Dalubaba--- this can change the lives of all who read it---thank you! I am very pleased that we are osho gurubai. We have weathered our storm and it is all clear sailing now to the harbor!
i would add that i would be very happy to answer any questions about how and what to do concerning techniques you might like to try. I am sure dalubaba will do the same if you guys want to change your lives in positive ways!~!! And if you don't-----ask yourself why?----it is free and easy to start and the benefits are immediate---so-----what's stopping you----i really want to know.

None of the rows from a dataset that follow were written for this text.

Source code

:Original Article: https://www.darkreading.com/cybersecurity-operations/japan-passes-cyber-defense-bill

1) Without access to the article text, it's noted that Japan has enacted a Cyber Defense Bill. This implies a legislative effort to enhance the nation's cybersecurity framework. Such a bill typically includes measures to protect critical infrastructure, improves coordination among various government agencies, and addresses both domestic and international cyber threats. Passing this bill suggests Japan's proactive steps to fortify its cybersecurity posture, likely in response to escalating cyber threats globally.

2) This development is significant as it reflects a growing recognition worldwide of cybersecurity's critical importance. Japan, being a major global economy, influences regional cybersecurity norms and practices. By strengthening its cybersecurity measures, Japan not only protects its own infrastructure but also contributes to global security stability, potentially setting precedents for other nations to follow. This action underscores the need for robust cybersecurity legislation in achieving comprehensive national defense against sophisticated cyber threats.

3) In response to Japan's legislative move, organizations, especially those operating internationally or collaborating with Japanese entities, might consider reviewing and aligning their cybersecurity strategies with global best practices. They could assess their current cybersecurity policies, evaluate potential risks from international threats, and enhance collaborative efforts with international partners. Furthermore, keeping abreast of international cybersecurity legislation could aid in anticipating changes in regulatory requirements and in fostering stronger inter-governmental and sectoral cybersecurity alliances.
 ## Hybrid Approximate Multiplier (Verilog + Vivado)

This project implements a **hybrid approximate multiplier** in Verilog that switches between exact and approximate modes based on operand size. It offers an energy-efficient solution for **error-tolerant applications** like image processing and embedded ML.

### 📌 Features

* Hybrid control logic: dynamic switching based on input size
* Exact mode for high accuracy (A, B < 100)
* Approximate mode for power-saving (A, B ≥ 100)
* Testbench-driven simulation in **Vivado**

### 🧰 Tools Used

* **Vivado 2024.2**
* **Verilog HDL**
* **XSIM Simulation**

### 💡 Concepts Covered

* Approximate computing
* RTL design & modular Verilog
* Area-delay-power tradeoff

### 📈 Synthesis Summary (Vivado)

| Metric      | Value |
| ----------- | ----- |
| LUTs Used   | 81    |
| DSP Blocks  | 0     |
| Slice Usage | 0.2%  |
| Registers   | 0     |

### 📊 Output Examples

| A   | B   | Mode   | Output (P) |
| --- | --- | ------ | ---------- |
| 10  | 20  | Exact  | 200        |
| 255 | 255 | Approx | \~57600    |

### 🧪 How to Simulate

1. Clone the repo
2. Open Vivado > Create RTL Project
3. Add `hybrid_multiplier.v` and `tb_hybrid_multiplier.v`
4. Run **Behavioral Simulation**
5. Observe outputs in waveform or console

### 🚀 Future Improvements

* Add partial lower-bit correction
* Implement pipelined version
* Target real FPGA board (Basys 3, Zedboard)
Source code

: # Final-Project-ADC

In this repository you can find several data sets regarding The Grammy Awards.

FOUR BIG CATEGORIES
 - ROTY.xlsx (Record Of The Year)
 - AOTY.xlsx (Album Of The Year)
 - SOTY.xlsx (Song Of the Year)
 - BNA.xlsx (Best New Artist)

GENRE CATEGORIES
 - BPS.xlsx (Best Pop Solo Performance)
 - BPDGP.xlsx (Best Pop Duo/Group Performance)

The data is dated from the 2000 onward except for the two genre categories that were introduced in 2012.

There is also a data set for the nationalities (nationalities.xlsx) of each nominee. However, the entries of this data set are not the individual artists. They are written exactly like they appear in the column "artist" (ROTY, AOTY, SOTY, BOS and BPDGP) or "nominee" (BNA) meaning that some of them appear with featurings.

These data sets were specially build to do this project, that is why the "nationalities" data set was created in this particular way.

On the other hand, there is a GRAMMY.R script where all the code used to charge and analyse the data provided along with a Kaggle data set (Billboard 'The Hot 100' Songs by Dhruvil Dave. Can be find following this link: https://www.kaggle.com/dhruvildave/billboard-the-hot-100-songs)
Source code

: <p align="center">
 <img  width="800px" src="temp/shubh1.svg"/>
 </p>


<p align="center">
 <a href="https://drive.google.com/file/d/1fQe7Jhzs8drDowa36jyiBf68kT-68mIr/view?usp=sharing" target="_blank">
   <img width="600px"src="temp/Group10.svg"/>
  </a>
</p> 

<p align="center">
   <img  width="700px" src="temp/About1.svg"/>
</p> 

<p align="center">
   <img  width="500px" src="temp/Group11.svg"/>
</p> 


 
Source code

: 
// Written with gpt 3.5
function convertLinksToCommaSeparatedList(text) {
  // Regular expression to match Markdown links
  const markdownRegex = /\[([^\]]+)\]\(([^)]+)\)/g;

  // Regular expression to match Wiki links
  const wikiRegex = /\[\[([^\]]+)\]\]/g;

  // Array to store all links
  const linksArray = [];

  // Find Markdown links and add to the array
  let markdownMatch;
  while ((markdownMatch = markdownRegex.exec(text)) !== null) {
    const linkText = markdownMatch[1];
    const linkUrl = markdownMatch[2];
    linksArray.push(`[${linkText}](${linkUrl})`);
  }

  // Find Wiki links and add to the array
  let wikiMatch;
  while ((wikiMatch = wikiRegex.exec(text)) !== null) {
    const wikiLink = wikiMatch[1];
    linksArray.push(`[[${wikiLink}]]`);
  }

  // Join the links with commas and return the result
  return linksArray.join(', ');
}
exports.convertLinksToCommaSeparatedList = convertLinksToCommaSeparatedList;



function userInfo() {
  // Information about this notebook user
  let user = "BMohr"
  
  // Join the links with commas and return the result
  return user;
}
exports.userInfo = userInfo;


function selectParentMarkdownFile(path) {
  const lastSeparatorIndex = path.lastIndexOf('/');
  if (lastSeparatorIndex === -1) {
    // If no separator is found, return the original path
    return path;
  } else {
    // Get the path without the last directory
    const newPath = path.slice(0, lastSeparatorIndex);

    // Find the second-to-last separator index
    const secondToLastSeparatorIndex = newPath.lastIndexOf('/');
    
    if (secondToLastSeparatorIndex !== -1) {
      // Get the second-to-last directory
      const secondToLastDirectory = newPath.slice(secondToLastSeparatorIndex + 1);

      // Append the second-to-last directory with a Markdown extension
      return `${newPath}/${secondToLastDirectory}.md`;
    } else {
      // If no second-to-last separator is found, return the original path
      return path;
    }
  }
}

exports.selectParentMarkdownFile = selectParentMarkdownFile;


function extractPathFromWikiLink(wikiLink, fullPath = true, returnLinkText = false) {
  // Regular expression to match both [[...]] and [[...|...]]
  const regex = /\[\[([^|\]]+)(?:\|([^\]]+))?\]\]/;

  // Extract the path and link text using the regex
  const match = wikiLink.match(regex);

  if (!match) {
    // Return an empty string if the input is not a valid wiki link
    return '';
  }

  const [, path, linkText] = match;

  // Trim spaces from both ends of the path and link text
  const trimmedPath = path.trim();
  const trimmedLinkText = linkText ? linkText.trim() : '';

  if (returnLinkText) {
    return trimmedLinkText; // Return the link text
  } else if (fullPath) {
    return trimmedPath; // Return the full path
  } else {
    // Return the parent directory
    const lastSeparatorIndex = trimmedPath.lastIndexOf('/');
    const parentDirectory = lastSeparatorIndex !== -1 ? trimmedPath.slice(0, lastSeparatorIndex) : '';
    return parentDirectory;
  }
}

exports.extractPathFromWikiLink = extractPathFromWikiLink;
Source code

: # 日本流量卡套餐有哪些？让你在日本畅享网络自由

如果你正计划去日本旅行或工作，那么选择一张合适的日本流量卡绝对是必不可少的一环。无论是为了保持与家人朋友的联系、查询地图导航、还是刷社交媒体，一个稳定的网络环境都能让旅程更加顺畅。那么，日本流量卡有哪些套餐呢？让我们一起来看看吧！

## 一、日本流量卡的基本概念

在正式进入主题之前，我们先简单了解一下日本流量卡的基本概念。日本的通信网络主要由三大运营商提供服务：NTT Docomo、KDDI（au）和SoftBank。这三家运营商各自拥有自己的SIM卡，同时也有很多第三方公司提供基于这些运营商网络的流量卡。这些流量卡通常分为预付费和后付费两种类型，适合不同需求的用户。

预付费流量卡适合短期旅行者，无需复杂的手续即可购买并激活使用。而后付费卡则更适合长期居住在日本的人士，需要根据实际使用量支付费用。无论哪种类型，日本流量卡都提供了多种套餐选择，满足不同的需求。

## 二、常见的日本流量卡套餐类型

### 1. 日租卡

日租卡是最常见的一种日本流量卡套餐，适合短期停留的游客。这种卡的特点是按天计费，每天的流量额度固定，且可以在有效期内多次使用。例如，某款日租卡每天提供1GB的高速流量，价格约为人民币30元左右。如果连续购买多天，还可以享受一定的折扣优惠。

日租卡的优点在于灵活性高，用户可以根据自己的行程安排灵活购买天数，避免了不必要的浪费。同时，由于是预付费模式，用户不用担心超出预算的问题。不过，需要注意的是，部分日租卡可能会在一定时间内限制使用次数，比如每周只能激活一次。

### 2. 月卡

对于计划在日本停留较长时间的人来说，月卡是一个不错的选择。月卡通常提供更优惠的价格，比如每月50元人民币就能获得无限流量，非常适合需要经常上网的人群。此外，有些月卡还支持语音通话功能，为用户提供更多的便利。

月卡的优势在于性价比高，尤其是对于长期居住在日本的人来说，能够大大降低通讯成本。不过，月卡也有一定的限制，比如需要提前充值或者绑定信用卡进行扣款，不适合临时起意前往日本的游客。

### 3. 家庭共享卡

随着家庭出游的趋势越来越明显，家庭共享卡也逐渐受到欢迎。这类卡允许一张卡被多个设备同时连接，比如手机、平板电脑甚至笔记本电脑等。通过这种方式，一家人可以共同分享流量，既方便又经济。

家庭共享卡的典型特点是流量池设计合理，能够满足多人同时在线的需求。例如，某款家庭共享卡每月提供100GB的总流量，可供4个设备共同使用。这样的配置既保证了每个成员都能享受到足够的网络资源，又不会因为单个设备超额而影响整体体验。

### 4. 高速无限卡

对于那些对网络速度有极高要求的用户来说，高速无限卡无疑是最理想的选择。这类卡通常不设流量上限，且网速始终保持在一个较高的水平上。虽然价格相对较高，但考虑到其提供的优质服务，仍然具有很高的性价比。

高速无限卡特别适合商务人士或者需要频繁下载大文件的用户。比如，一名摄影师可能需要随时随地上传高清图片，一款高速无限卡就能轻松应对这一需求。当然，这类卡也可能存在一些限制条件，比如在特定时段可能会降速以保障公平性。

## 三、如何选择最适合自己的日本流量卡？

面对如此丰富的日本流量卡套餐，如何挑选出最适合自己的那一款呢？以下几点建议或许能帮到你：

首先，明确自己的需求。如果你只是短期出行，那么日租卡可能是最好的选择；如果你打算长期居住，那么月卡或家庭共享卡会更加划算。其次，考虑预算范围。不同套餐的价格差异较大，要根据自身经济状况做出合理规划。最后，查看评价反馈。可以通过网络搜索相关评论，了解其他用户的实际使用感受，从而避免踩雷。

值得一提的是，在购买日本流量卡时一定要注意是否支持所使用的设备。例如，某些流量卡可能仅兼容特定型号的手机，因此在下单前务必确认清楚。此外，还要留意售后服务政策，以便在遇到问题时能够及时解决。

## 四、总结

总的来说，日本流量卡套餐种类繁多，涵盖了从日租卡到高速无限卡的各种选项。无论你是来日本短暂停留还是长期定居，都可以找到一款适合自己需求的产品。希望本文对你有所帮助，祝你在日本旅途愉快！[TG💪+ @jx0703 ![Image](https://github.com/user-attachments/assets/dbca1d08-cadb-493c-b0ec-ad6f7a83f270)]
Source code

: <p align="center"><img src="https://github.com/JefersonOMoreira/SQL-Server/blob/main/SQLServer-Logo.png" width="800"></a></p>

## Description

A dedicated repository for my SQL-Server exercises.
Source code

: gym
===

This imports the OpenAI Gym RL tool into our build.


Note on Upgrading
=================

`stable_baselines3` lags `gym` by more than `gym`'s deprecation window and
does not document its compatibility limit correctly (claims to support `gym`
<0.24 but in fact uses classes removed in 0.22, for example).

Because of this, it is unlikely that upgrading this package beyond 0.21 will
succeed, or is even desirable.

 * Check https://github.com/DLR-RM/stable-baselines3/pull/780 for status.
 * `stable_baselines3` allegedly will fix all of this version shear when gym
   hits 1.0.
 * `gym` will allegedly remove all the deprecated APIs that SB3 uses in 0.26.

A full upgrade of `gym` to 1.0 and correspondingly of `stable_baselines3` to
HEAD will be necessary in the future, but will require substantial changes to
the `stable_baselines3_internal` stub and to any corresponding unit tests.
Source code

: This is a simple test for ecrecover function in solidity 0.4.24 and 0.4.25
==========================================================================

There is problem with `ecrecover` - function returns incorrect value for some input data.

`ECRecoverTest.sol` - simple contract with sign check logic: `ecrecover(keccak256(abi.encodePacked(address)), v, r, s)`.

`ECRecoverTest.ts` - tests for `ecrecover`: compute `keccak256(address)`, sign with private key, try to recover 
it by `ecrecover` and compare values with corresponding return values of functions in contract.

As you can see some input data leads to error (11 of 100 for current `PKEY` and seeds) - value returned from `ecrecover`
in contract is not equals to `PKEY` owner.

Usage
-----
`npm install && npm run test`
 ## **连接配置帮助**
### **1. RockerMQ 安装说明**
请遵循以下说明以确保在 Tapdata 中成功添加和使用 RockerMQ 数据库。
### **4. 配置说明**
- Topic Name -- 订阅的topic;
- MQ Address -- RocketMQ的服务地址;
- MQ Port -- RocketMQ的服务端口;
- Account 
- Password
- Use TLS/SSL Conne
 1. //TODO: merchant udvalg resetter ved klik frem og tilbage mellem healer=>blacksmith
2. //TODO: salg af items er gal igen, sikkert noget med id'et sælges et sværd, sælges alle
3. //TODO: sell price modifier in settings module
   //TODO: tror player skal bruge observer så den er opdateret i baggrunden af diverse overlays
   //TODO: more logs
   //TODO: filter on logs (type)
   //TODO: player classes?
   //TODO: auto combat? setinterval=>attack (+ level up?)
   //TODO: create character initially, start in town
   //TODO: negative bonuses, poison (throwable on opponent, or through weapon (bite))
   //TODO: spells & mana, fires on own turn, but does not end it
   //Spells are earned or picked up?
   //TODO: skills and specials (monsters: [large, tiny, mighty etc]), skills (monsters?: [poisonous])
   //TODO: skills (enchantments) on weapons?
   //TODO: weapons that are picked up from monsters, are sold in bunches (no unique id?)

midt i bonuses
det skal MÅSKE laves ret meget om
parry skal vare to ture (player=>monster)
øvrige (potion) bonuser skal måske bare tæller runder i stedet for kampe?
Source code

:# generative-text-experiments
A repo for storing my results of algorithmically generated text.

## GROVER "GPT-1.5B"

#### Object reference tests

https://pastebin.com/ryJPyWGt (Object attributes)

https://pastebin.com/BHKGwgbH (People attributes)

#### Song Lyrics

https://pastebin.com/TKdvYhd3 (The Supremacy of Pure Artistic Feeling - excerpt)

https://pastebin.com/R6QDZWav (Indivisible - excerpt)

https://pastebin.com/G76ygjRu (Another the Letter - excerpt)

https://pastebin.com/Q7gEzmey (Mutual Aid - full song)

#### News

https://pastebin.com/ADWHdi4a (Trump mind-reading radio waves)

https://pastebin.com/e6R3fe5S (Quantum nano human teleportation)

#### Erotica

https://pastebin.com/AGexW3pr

As you know shiva was the greatest mediator of the world. No one else can reach his height. His Bhairav Tantra discusses 108 types of meditations. Osho has beautifully narrated these methods. Any one who reads these articles will definitely do yoga and harvest the benefits of panayam an meditation.
i have osho's book of the 108 meditations and it is the very best of the best books about Life! Not just yoga---but your Life----your Light! I have given it to my daughters and recommend it to all----
Dalubaba! We are all Shiva! We are all capable of the same height-----not a matter of learning------a matter of remembering. Of realizing. The Self. This is why Yogananda calls his group Self-Realization Fellowship. Not Self-Learning. What we learn is to Be rather than to Do. We do not do and then be we be and then do. Yes!. We do be do be do be do! It's what we are.
will wonders never cease dalubaba! is it just another coincidence? What are the odds that i would know the person you post and then he shows up again at the farm certifying people in yoga medicine. I wonder.
Timothy is going to be at the yoga farm----grass valley-----teaching "yoga as medicine" on june 9--june 14th i think. You can see his bio and a picture just go to the calendar at" sivananda yoga farm grass valley"---google should get you there if you guys are curious. Look around the site---it's pretty cool.
So yes----can't wait to see what happens next big post?